▶ [WHAT YOU WILL DO] Print out the data that follows exactly, character for character, apart from the pictures.

▶ [EXTRACTED MATERIAL]

-=-=-

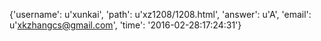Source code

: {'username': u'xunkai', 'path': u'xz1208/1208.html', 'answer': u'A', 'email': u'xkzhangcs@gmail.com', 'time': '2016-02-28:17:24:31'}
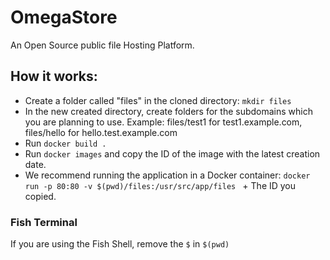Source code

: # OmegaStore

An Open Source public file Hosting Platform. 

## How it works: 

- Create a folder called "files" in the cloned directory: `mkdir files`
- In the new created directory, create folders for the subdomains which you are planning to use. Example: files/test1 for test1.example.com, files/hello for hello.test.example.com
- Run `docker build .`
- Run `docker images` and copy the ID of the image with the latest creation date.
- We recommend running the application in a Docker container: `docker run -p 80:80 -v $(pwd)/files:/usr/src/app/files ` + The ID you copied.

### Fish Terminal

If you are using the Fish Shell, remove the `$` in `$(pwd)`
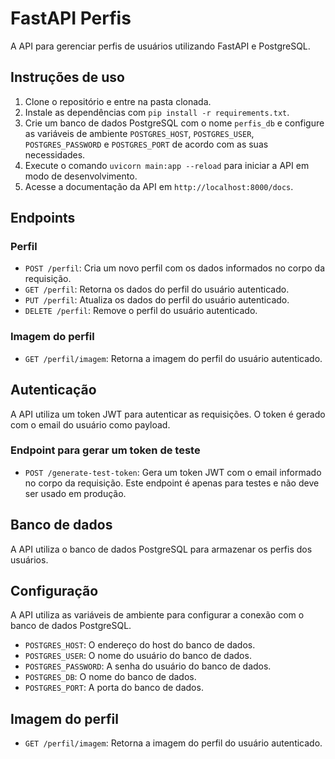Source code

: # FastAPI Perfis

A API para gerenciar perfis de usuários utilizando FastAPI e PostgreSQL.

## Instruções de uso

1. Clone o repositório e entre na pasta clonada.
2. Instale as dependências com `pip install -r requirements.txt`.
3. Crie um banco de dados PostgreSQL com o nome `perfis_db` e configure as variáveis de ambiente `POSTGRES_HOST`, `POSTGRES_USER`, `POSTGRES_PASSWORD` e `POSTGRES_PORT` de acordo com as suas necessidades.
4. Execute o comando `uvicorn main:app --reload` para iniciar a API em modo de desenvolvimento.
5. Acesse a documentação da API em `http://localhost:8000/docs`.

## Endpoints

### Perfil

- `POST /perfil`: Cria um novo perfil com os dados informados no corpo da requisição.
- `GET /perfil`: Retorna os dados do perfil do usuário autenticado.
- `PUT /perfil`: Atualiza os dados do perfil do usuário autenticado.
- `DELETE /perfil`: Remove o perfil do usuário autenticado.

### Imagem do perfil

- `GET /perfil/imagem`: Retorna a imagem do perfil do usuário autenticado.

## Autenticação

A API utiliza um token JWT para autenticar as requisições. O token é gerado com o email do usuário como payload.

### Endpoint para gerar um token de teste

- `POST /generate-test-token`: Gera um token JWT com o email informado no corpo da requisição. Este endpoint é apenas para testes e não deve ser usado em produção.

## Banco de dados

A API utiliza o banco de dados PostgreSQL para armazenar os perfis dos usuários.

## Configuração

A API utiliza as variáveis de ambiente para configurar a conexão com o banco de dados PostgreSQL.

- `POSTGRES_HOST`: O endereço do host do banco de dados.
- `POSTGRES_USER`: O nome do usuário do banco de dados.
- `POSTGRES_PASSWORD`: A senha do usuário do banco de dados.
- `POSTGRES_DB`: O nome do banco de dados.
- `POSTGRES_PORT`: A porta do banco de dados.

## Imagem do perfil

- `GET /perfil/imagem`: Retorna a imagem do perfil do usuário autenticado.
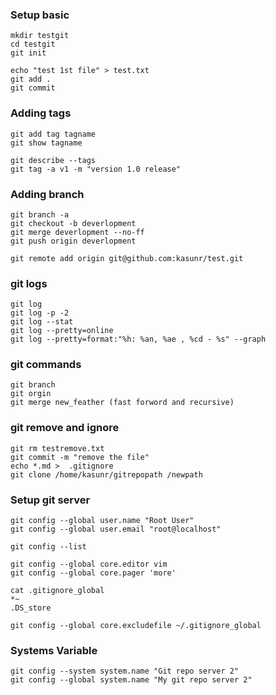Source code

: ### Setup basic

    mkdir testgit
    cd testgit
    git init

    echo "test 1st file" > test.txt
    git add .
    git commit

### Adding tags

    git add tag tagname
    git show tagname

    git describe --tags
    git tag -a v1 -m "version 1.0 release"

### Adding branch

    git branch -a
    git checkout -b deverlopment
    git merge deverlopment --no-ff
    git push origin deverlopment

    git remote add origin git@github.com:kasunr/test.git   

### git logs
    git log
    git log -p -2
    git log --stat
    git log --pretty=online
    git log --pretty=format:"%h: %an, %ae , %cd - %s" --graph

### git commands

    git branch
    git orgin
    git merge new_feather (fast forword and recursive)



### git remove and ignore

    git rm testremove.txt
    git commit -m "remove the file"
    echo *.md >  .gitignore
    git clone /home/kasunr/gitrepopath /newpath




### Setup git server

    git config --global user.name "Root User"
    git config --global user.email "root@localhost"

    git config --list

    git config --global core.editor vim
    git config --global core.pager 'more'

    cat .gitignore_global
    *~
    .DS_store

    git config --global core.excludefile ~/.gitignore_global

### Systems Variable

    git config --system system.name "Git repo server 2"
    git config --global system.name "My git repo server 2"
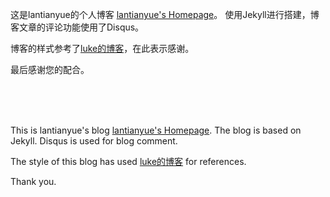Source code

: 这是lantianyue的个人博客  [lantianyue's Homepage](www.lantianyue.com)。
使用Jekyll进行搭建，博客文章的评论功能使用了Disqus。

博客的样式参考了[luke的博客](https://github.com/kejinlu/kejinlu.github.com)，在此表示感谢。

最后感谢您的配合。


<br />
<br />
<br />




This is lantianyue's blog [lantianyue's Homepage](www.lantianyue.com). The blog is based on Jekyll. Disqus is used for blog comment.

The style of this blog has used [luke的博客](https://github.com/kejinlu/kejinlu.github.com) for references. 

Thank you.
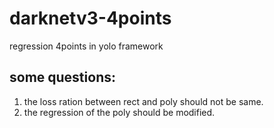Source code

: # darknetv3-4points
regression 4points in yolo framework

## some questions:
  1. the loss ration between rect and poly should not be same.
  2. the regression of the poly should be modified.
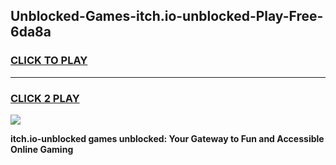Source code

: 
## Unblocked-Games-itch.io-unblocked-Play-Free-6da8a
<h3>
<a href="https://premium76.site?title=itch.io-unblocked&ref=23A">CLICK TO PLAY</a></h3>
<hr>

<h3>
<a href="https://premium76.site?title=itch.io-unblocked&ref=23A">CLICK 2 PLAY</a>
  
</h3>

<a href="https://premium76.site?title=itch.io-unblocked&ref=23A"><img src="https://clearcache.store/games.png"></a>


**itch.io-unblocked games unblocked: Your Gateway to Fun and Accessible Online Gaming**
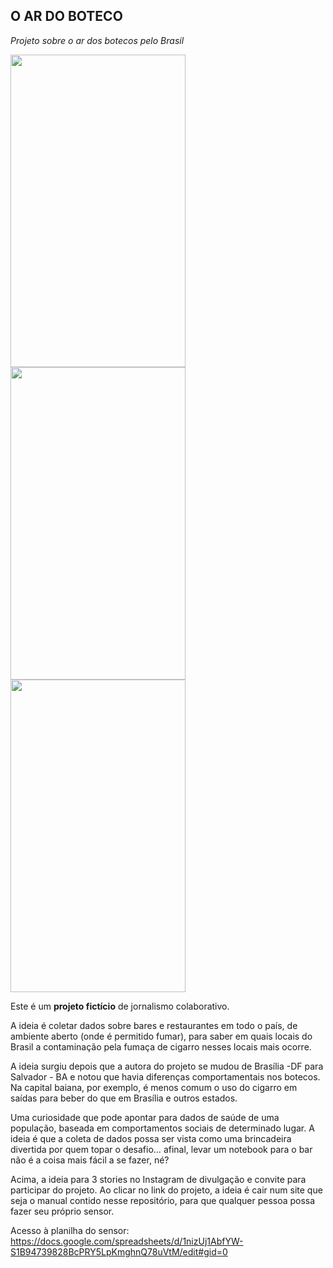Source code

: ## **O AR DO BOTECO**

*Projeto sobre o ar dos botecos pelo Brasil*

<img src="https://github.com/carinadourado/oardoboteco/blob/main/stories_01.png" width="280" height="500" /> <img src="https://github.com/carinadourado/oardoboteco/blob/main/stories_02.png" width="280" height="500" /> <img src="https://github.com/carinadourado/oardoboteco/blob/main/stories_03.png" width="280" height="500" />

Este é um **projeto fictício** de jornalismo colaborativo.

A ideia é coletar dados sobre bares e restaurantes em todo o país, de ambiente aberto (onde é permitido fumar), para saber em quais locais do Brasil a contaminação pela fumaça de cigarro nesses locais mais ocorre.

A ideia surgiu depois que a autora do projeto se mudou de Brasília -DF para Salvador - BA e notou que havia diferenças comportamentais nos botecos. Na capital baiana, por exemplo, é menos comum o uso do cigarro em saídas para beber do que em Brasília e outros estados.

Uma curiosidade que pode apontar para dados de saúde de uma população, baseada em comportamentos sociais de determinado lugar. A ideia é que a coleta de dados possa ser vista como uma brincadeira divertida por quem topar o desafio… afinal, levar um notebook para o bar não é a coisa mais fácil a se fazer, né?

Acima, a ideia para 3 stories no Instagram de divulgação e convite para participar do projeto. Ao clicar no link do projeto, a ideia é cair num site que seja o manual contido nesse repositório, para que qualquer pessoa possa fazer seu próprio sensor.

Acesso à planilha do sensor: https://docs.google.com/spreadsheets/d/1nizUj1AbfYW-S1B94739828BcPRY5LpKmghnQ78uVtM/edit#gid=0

-=-=-

▶ [RESULT OF THIS TASK]
Source code

: {'username': u'xunkai', 'path': u'xz1208/1208.html', 'answer': u'A', 'email': u'xkzhangcs@gmail.com', 'time': '2016-02-28:17:24:31'}
Source code

: # OmegaStore

An Open Source public file Hosting Platform. 

## How it works: 

- Create a folder called "files" in the cloned directory: `mkdir files`
- In the new created directory, create folders for the subdomains which you are planning to use. Example: files/test1 for test1.example.com, files/hello for hello.test.example.com
- Run `docker build .`
- Run `docker images` and copy the ID of the image with the latest creation date.
- We recommend running the application in a Docker container: `docker run -p 80:80 -v $(pwd)/files:/usr/src/app/files ` + The ID you copied.

### Fish Terminal

If you are using the Fish Shell, remove the `$` in `$(pwd)`
Source code

: # FastAPI Perfis

A API para gerenciar perfis de usuários utilizando FastAPI e PostgreSQL.

## Instruções de uso

1. Clone o repositório e entre na pasta clonada.
2. Instale as dependências com `pip install -r requirements.txt`.
3. Crie um banco de dados PostgreSQL com o nome `perfis_db` e configure as variáveis de ambiente `POSTGRES_HOST`, `POSTGRES_USER`, `POSTGRES_PASSWORD` e `POSTGRES_PORT` de acordo com as suas necessidades.
4. Execute o comando `uvicorn main:app --reload` para iniciar a API em modo de desenvolvimento.
5. Acesse a documentação da API em `http://localhost:8000/docs`.

## Endpoints

### Perfil

- `POST /perfil`: Cria um novo perfil com os dados informados no corpo da requisição.
- `GET /perfil`: Retorna os dados do perfil do usuário autenticado.
- `PUT /perfil`: Atualiza os dados do perfil do usuário autenticado.
- `DELETE /perfil`: Remove o perfil do usuário autenticado.

### Imagem do perfil

- `GET /perfil/imagem`: Retorna a imagem do perfil do usuário autenticado.

## Autenticação

A API utiliza um token JWT para autenticar as requisições. O token é gerado com o email do usuário como payload.

### Endpoint para gerar um token de teste

- `POST /generate-test-token`: Gera um token JWT com o email informado no corpo da requisição. Este endpoint é apenas para testes e não deve ser usado em produção.

## Banco de dados

A API utiliza o banco de dados PostgreSQL para armazenar os perfis dos usuários.

## Configuração

A API utiliza as variáveis de ambiente para configurar a conexão com o banco de dados PostgreSQL.

- `POSTGRES_HOST`: O endereço do host do banco de dados.
- `POSTGRES_USER`: O nome do usuário do banco de dados.
- `POSTGRES_PASSWORD`: A senha do usuário do banco de dados.
- `POSTGRES_DB`: O nome do banco de dados.
- `POSTGRES_PORT`: A porta do banco de dados.

## Imagem do perfil

- `GET /perfil/imagem`: Retorna a imagem do perfil do usuário autenticado.
Source code

: ### Setup basic

    mkdir testgit
    cd testgit
    git init

    echo "test 1st file" > test.txt
    git add .
    git commit

### Adding tags

    git add tag tagname
    git show tagname

    git describe --tags
    git tag -a v1 -m "version 1.0 release"

### Adding branch

    git branch -a
    git checkout -b deverlopment
    git merge deverlopment --no-ff
    git push origin deverlopment

    git remote add origin git@github.com:kasunr/test.git   

### git logs
    git log
    git log -p -2
    git log --stat
    git log --pretty=online
    git log --pretty=format:"%h: %an, %ae , %cd - %s" --graph

### git commands

    git branch
    git orgin
    git merge new_feather (fast forword and recursive)



### git remove and ignore

    git rm testremove.txt
    git commit -m "remove the file"
    echo *.md >  .gitignore
    git clone /home/kasunr/gitrepopath /newpath




### Setup git server

    git config --global user.name "Root User"
    git config --global user.email "root@localhost"

    git config --list

    git config --global core.editor vim
    git config --global core.pager 'more'

    cat .gitignore_global
    *~
    .DS_store

    git config --global core.excludefile ~/.gitignore_global

### Systems Variable

    git config --system system.name "Git repo server 2"
    git config --global system.name "My git repo server 2"
Source code

: 这是lantianyue的个人博客  [lantianyue's Homepage](www.lantianyue.com)。
使用Jekyll进行搭建，博客文章的评论功能使用了Disqus。

博客的样式参考了[luke的博客](https://github.com/kejinlu/kejinlu.github.com)，在此表示感谢。

最后感谢您的配合。


<br />
<br />
<br />




This is lantianyue's blog [lantianyue's Homepage](www.lantianyue.com). The blog is based on Jekyll. Disqus is used for blog comment.

The style of this blog has used [luke的博客](https://github.com/kejinlu/kejinlu.github.com) for references. 

Thank you.
Source code

: # darknetv3-4points
regression 4points in yolo framework

## some questions:
  1. the loss ration between rect and poly should not be same.
  2. the regression of the poly should be modified.
Source code

: 
## Unblocked-Games-itch.io-unblocked-Play-Free-6da8a
<h3>
<a href="https://premium76.site?title=itch.io-unblocked&ref=23A">CLICK TO PLAY</a></h3>
<hr>

<h3>
<a href="https://premium76.site?title=itch.io-unblocked&ref=23A">CLICK 2 PLAY</a>
  
</h3>

<a href="https://premium76.site?title=itch.io-unblocked&ref=23A"><img src="https://clearcache.store/games.png"></a>


**itch.io-unblocked games unblocked: Your Gateway to Fun and Accessible Online Gaming**
Source code

: ## **O AR DO BOTECO**

*Projeto sobre o ar dos botecos pelo Brasil*

<img src="https://github.com/carinadourado/oardoboteco/blob/main/stories_01.png" width="280" height="500" /> <img src="https://github.com/carinadourado/oardoboteco/blob/main/stories_02.png" width="280" height="500" /> <img src="https://github.com/carinadourado/oardoboteco/blob/main/stories_03.png" width="280" height="500" />

Este é um **projeto fictício** de jornalismo colaborativo.

A ideia é coletar dados sobre bares e restaurantes em todo o país, de ambiente aberto (onde é permitido fumar), para saber em quais locais do Brasil a contaminação pela fumaça de cigarro nesses locais mais ocorre.

A ideia surgiu depois que a autora do projeto se mudou de Brasília -DF para Salvador - BA e notou que havia diferenças comportamentais nos botecos. Na capital baiana, por exemplo, é menos comum o uso do cigarro em saídas para beber do que em Brasília e outros estados.

Uma curiosidade que pode apontar para dados de saúde de uma população, baseada em comportamentos sociais de determinado lugar. A ideia é que a coleta de dados possa ser vista como uma brincadeira divertida por quem topar o desafio… afinal, levar um notebook para o bar não é a coisa mais fácil a se fazer, né?

Acima, a ideia para 3 stories no Instagram de divulgação e convite para participar do projeto. Ao clicar no link do projeto, a ideia é cair num site que seja o manual contido nesse repositório, para que qualquer pessoa possa fazer seu próprio sensor.

Acesso à planilha do sensor: https://docs.google.com/spreadsheets/d/1nizUj1AbfYW-S1B94739828BcPRY5LpKmghnQ78uVtM/edit#gid=0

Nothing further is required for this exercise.